■ **What you have to do**:
In the records below, find the line that contains "1. Always start" and the line that contains "The application is". Set down exactly those lines and every line between them, and nothing more.

Information given Block Start

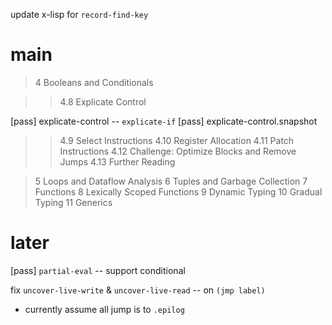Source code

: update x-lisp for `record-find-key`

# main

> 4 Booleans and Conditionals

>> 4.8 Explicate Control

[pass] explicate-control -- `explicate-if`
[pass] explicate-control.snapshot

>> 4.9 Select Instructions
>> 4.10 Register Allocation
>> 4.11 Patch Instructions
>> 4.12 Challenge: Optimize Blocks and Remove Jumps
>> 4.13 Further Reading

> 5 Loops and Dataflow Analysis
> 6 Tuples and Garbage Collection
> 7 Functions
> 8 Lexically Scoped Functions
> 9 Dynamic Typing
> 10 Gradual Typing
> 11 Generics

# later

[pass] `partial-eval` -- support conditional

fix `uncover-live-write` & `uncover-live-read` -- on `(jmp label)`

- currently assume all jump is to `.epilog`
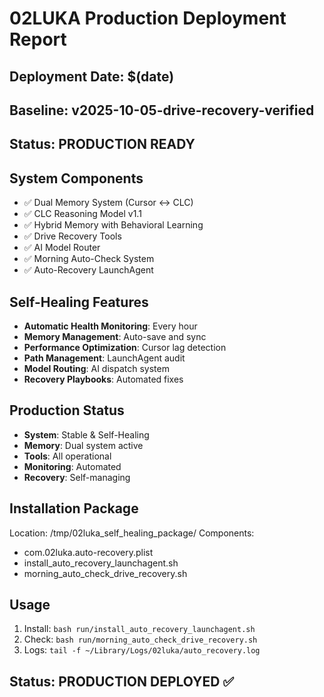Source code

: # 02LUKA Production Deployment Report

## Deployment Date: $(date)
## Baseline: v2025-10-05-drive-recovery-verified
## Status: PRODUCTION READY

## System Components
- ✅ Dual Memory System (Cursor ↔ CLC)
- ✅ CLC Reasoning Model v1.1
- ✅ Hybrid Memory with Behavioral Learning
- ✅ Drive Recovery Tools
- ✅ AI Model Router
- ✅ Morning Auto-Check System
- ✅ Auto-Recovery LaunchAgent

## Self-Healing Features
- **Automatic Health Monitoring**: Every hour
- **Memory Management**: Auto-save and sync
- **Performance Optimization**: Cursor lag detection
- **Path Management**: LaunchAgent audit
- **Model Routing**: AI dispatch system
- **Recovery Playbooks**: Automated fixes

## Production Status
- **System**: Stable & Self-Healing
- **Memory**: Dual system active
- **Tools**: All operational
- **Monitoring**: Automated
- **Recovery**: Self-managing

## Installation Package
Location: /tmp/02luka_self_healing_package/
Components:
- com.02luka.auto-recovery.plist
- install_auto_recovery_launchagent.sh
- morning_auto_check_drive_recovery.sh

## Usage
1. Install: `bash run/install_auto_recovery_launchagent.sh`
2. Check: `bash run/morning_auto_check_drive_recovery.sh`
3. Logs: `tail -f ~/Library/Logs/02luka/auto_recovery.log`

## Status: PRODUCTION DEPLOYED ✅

Information given Block End
Information given Block Start

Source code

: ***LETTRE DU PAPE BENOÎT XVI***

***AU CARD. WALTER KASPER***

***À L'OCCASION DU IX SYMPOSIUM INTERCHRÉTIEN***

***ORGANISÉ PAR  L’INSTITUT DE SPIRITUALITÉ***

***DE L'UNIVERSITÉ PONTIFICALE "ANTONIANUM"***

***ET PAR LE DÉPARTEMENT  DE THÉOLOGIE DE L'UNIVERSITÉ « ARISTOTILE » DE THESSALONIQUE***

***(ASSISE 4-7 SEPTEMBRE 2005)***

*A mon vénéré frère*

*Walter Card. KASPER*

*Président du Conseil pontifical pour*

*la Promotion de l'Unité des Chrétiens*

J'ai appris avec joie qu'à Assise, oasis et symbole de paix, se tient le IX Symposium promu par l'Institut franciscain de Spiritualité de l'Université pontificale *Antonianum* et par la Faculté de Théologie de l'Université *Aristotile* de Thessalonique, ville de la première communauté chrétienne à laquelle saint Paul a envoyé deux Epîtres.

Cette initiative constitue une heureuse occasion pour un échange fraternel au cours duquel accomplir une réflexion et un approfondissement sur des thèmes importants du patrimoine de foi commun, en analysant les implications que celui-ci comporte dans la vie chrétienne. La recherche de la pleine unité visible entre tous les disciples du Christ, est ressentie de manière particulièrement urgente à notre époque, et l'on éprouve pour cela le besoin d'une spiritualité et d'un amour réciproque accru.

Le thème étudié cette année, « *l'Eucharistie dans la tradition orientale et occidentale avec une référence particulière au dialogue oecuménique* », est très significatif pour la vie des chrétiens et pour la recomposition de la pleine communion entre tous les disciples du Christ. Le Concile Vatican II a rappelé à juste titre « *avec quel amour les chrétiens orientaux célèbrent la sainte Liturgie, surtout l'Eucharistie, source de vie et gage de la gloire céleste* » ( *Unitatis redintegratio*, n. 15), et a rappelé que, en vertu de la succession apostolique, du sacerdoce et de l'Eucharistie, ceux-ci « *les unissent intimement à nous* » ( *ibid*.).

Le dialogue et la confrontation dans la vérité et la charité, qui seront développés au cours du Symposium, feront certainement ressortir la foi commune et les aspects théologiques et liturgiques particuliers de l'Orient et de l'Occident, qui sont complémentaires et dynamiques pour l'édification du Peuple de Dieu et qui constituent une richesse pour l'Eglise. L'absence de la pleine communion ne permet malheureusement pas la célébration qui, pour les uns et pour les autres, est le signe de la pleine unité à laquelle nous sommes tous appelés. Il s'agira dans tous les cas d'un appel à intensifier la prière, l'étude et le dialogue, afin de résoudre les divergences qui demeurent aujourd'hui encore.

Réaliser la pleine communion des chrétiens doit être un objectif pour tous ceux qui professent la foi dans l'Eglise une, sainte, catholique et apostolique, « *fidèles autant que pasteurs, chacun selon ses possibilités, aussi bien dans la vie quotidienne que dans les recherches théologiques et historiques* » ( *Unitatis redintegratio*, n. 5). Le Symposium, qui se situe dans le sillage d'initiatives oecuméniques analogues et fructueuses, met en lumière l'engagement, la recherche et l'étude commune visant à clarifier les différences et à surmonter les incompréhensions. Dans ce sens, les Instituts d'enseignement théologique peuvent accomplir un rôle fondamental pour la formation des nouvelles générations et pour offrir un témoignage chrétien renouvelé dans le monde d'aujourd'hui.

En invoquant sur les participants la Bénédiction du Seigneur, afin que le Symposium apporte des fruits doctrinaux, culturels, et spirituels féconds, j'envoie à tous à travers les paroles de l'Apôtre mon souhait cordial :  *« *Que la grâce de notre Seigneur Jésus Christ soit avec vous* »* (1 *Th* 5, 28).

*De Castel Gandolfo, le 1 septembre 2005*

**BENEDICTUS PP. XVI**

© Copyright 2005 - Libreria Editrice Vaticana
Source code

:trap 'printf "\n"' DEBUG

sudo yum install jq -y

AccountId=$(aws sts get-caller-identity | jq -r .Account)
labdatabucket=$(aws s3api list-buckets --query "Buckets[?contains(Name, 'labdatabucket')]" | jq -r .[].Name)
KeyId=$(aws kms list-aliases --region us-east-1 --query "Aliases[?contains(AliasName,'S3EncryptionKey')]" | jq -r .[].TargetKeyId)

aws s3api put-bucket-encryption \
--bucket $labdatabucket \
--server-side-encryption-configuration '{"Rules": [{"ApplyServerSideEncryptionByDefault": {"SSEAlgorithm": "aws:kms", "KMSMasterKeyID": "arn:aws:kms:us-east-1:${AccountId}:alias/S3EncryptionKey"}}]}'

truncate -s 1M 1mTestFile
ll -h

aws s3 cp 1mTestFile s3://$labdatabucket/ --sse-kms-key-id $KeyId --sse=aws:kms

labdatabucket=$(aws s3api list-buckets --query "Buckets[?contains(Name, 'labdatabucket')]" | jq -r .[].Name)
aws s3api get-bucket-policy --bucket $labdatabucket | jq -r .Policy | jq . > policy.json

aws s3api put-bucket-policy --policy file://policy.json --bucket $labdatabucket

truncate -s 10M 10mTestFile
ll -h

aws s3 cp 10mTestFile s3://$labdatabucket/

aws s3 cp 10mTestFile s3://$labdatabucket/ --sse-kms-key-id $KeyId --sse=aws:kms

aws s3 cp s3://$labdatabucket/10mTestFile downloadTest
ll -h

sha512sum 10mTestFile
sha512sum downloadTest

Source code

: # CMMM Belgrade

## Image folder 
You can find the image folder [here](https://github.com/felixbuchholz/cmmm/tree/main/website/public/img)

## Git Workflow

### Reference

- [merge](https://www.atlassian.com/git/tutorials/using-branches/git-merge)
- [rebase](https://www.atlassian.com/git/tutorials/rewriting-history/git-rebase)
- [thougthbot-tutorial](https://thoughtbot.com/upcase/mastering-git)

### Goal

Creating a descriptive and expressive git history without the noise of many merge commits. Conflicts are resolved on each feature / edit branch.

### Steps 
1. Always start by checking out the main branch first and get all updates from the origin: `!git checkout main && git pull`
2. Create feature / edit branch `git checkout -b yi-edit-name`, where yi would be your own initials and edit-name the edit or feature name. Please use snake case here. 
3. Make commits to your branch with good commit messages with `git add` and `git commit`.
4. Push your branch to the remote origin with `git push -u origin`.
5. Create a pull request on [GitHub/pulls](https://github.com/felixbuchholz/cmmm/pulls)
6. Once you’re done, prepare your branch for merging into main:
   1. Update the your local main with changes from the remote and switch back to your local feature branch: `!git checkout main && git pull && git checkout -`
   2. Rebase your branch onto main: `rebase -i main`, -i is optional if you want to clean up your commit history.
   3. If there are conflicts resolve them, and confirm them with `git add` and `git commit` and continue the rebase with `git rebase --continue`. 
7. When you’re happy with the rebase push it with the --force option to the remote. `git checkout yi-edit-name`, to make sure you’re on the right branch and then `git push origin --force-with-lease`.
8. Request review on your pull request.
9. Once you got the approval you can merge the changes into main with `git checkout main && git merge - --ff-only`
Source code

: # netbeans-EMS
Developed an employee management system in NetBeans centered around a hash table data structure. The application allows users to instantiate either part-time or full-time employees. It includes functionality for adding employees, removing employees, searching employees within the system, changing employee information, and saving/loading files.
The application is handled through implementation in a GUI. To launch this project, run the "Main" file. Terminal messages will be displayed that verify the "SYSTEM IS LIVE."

Information given Block End

■ **Exercise answer**:
1. Always start by checking out the main branch first and get all updates from the origin: `!git checkout main && git pull`
2. Create feature / edit branch `git checkout -b yi-edit-name`, where yi would be your own initials and edit-name the edit or feature name. Please use snake case here. 
3. Make commits to your branch with good commit messages with `git add` and `git commit`.
4. Push your branch to the remote origin with `git push -u origin`.
5. Create a pull request on [GitHub/pulls](https://github.com/felixbuchholz/cmmm/pulls)
6. Once you’re done, prepare your branch for merging into main:
   1. Update the your local main with changes from the remote and switch back to your local feature branch: `!git checkout main && git pull && git checkout -`
   2. Rebase your branch onto main: `rebase -i main`, -i is optional if you want to clean up your commit history.
   3. If there are conflicts resolve them, and confirm them with `git add` and `git commit` and continue the rebase with `git rebase --continue`. 
7. When you’re happy with the rebase push it with the --force option to the remote. `git checkout yi-edit-name`, to make sure you’re on the right branch and then `git push origin --force-with-lease`.
8. Request review on your pull request.
9. Once you got the approval you can merge the changes into main with `git checkout main && git merge - --ff-only`
Source code

: # netbeans-EMS
Developed an employee management system in NetBeans centered around a hash table data structure. The application allows users to instantiate either part-time or full-time employees. It includes functionality for adding employees, removing employees, searching employees within the system, changing employee information, and saving/loading files.
The application is handled through implementation in a GUI. To launch this project, run the "Main" file. Terminal messages will be displayed that verify the "SYSTEM IS LIVE."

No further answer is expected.